What the exercise asks:
Copy exactly the lines of the records below, and only those lines, beginning with the line that contains "grad_papaya, 0.7, 0)" and ending with the line that contains "g = 255 - int(255 * x / 299)".

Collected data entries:

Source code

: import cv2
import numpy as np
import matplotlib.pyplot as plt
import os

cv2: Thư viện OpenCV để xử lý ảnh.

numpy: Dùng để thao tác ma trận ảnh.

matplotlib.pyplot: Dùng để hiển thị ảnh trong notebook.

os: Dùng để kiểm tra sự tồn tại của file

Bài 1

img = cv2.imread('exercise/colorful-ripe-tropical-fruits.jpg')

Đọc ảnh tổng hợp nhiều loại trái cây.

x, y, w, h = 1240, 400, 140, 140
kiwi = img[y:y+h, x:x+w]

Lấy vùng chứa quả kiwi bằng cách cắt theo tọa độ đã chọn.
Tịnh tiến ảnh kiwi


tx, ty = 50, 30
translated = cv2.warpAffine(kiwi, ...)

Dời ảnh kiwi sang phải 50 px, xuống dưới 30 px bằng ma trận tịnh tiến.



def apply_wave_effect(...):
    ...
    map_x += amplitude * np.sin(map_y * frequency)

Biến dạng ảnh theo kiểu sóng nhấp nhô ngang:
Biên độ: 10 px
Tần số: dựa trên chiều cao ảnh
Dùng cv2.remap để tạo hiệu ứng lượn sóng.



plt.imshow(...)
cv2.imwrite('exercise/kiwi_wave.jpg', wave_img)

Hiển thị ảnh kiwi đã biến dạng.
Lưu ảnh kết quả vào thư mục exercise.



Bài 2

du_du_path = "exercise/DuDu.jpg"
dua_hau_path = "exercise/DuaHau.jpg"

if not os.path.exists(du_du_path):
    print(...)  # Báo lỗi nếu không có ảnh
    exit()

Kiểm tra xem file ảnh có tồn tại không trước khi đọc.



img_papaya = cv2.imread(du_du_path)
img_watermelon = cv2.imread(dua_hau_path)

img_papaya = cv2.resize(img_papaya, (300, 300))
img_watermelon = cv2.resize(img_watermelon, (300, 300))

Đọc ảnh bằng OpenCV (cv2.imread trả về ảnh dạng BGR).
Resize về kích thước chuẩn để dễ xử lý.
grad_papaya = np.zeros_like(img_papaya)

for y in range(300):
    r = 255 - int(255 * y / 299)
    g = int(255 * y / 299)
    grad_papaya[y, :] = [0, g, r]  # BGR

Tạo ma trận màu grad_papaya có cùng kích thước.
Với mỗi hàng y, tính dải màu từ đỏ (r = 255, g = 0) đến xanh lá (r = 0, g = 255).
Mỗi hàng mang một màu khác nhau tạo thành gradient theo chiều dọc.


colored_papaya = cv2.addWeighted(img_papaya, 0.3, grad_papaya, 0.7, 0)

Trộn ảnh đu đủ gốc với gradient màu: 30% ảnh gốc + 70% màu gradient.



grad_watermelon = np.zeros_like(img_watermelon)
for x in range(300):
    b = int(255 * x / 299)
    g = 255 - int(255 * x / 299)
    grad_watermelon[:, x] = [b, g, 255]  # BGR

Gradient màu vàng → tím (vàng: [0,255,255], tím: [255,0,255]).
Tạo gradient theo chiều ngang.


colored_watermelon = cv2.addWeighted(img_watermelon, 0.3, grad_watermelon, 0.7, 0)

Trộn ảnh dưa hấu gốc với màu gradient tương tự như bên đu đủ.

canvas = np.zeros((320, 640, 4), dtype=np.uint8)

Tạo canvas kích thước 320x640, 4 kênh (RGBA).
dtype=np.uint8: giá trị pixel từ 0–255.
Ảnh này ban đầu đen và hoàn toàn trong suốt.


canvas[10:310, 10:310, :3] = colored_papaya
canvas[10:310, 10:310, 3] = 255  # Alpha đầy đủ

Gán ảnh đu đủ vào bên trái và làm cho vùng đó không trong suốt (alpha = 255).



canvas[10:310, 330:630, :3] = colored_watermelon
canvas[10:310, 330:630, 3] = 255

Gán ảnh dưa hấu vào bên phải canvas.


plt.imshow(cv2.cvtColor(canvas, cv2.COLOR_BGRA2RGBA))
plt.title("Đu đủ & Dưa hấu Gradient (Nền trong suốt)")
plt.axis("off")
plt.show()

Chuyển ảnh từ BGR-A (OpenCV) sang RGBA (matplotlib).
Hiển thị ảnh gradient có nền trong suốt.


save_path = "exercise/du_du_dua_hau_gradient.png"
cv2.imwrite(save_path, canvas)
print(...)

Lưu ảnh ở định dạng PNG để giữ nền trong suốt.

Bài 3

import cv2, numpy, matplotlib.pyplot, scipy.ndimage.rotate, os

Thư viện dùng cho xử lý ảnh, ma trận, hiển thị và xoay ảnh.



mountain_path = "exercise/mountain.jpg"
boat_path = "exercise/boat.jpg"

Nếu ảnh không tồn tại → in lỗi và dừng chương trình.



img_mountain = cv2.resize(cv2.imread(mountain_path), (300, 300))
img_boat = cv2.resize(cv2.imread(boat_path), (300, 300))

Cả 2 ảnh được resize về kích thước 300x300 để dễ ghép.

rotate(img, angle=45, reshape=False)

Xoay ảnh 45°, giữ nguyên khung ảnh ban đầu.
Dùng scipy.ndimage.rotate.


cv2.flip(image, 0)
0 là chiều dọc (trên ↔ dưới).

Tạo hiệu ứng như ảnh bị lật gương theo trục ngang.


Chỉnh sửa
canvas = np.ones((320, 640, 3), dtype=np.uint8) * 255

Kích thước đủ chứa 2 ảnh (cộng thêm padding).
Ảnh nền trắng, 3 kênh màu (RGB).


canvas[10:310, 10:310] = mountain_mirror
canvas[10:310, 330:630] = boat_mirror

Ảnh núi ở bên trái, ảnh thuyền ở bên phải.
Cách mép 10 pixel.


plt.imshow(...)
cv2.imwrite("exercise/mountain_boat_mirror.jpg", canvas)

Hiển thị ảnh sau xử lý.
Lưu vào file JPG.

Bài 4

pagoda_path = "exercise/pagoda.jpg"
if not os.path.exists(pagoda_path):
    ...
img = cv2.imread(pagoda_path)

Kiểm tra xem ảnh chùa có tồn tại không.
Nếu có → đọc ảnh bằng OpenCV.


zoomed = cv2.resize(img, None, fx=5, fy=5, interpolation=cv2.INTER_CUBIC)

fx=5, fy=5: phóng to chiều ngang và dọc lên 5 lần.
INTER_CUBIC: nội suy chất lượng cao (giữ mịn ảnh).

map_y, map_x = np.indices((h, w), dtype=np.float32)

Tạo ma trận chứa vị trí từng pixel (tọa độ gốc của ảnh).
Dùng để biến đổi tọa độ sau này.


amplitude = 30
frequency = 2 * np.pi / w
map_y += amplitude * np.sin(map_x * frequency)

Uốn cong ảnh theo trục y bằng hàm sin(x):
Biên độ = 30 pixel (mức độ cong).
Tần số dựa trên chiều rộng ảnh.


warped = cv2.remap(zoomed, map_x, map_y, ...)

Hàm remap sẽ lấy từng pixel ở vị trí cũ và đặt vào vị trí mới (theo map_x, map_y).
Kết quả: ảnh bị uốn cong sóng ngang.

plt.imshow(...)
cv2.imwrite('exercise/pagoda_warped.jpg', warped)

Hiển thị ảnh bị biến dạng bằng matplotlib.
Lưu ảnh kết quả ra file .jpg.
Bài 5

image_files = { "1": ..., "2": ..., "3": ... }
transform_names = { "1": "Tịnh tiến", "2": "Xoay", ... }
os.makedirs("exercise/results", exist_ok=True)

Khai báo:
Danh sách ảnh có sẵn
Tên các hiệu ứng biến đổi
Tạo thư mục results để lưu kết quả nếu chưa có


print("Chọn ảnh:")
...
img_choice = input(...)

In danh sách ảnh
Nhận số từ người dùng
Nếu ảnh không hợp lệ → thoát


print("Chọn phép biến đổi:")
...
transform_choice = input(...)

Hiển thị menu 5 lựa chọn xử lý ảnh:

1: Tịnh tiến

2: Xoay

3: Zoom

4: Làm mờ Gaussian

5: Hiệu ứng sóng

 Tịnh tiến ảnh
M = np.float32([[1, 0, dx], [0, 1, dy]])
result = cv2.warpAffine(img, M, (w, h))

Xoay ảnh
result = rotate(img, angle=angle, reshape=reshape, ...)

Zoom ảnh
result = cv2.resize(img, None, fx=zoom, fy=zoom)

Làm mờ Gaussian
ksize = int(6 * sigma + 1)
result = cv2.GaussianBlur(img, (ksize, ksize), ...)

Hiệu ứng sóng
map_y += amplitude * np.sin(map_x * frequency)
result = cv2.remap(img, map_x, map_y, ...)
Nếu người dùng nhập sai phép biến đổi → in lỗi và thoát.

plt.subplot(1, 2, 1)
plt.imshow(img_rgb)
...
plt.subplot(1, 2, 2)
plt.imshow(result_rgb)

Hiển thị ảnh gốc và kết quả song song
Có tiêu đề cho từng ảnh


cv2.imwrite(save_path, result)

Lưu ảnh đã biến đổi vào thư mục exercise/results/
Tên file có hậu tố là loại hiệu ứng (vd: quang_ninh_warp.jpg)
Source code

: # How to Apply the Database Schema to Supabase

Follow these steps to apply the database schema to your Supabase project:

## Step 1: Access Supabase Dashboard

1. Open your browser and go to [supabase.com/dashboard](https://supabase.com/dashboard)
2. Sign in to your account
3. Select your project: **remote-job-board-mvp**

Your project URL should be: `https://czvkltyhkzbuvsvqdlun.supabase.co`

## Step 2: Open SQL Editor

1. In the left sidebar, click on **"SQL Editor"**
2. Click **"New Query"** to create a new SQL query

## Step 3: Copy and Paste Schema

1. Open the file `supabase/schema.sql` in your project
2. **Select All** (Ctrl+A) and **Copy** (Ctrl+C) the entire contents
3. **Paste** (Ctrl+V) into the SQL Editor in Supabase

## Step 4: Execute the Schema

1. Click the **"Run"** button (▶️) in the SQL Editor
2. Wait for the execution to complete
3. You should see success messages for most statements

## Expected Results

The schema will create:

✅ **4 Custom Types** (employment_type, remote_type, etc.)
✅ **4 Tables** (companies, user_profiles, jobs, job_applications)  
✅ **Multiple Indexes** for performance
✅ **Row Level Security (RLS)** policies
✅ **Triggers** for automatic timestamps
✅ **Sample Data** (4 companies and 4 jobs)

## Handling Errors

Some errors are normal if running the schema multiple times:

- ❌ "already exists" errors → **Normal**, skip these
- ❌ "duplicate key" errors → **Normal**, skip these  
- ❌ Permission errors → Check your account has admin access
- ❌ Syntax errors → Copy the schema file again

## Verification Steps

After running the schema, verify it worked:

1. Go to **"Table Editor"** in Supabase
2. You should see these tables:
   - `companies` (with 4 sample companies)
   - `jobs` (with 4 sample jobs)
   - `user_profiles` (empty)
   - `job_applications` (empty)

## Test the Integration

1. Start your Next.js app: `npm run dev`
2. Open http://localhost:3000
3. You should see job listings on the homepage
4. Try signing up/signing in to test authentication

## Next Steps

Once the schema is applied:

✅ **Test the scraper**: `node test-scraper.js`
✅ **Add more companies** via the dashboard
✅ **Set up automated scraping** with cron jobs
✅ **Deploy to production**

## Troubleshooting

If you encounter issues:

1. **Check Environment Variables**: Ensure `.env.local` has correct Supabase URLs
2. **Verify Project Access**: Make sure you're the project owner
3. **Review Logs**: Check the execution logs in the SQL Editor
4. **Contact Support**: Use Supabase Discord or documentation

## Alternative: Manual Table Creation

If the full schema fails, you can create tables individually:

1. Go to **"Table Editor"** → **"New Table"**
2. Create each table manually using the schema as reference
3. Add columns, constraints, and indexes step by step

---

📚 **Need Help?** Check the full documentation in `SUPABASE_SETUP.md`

Reply:
colored_papaya = cv2.addWeighted(img_papaya, 0.3, grad_papaya, 0.7, 0)

Trộn ảnh đu đủ gốc với gradient màu: 30% ảnh gốc + 70% màu gradient.



grad_watermelon = np.zeros_like(img_watermelon)
for x in range(300):
    b = int(255 * x / 299)
    g = 255 - int(255 * x / 299)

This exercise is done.